*Problem to solve:*
Starting at the line that contains "## Features", write out every line through the end of the records below exactly as it appears, and leave out all pictures.

[Collected data]
══════════════════════════════
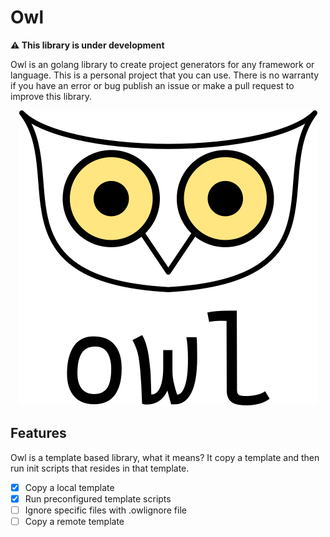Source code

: # Owl

**⚠️ This library is under development**

Owl is an golang library to create project generators for any framework or language. This is a personal project that you can use.
There is no warranty if you have an error or bug publish an issue or make a pull request to improve this library.

<div align="center">
    <img src="./.github/logo/owl_logo_light.png" alt="Owl logo">
</div>

## Features

Owl is a template based library, what it means? It copy a template and then run init scripts that resides in
that template.

- [x] Copy a local template
- [x] Run preconfigured template scripts
- [ ] Ignore specific files with .owlignore file
- [ ] Copy a remote template
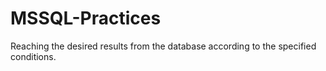 # MSSQL-Practices
Reaching the desired results from the database according to the specified conditions.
══════════════════════════════
*Exercise solution:*
## Features

Owl is a template based library, what it means? It copy a template and then run init scripts that resides in
that template.

- [x] Copy a local template
- [x] Run preconfigured template scripts
- [ ] Ignore specific files with .owlignore file
- [ ] Copy a remote template
 # MSSQL-Practices
Reaching the desired results from the database according to the specified conditions.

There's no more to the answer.